[Start of Attachment]

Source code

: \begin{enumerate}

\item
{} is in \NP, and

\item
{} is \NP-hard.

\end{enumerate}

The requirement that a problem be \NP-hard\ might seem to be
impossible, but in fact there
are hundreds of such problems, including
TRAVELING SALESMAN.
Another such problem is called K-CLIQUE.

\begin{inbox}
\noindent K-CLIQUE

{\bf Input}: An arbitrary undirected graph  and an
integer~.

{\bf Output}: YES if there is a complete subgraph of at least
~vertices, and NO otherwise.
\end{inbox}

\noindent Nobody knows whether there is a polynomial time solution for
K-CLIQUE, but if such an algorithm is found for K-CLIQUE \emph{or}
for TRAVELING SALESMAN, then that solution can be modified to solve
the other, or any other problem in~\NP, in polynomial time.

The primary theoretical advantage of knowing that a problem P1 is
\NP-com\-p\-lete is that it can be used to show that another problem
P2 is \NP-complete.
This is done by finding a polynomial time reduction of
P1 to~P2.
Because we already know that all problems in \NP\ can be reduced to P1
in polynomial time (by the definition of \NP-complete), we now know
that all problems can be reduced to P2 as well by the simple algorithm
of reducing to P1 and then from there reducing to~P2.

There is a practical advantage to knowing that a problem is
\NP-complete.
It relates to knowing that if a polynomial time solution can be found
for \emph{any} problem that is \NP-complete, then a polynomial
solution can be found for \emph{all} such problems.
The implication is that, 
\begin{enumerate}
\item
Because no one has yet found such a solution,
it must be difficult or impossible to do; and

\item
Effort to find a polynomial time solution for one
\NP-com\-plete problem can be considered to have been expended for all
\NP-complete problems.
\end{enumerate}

[End of Attachment]

### [EXERCISE GOAL]
In the listing above, transcribe exactly everything from the line containing "Because we already" down to the line containing "Effort to find", including both and nothing more.

### [RESULT OF THIS EXERCISE]
Because we already know that all problems in \NP\ can be reduced to P1
in polynomial time (by the definition of \NP-complete), we now know
that all problems can be reduced to P2 as well by the simple algorithm
of reducing to P1 and then from there reducing to~P2.

There is a practical advantage to knowing that a problem is
\NP-complete.
It relates to knowing that if a polynomial time solution can be found
for \emph{any} problem that is \NP-complete, then a polynomial
solution can be found for \emph{all} such problems.
The implication is that, 
\begin{enumerate}
\item
Because no one has yet found such a solution,
it must be difficult or impossible to do; and

\item
Effort to find a polynomial time solution for one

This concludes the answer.